Reputation: 11737
I'm working on c, following is my code:
#define _GNU_SOURCE
#include<stdio.h>
#include<stdlib.h>
int main()
{
char* str = NULL;
size_t n;
printf("Enter the string : \n");
getline(&str, &n, stdin);
printf("Initial string is : (%s)\n", str);
return 0;
}
When i run the above program it gives following output:
Enter the string :
bsalunke
Initial string is : (bsalunke
)
What might be the reason of unexpected string getting stored in str
pointer(i.e. it is a string with many white spaces) ?
Im using gcc 4.1.2 version on linux
Upvotes: 2
Views: 639
Reputation: 214780
The program does not work because you are writing code which you don't understand. You cannot "store a string in a pointer". You need to study arrays and pointers.
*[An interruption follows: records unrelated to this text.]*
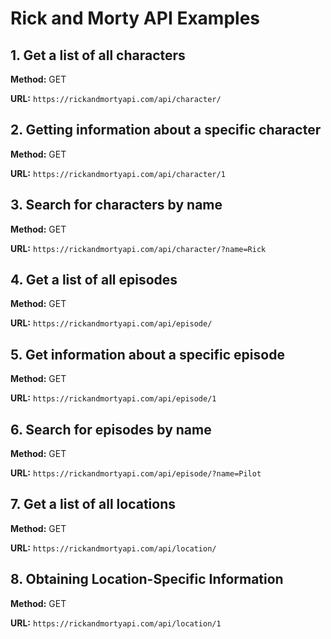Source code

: # Rick and Morty API Examples

## 1. Get a list of all characters

**Method:** GET

**URL:** `https://rickandmortyapi.com/api/character/`

## 2. Getting information about a specific character

**Method:** GET

**URL:** `https://rickandmortyapi.com/api/character/1`

## 3. Search for characters by name

**Method:** GET

**URL:** `https://rickandmortyapi.com/api/character/?name=Rick`

## 4. Get a list of all episodes

**Method:** GET

**URL:** `https://rickandmortyapi.com/api/episode/`

## 5. Get information about a specific episode

**Method:** GET

**URL:** `https://rickandmortyapi.com/api/episode/1`

## 6. Search for episodes by name

**Method:** GET

**URL:** `https://rickandmortyapi.com/api/episode/?name=Pilot`

## 7. Get a list of all locations

**Method:** GET

**URL:** `https://rickandmortyapi.com/api/location/`

## 8. Obtaining Location-Specific Information

**Method:** GET

**URL:** `https://rickandmortyapi.com/api/location/1`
You are attempting to store data at a random memory location, without allocating any memory for the data. This is completely undefined behavior.
Upvotes: 0
Reputation: 2031
From the man page of getline
getline() reads an entire line from stream, storing the address of the buffer containing the text into *lineptr. The buffer is null-terminated and includes the newline character, if one was found.
I think that explains it. It is not a string with many white spaces, it is a string ending with a new line.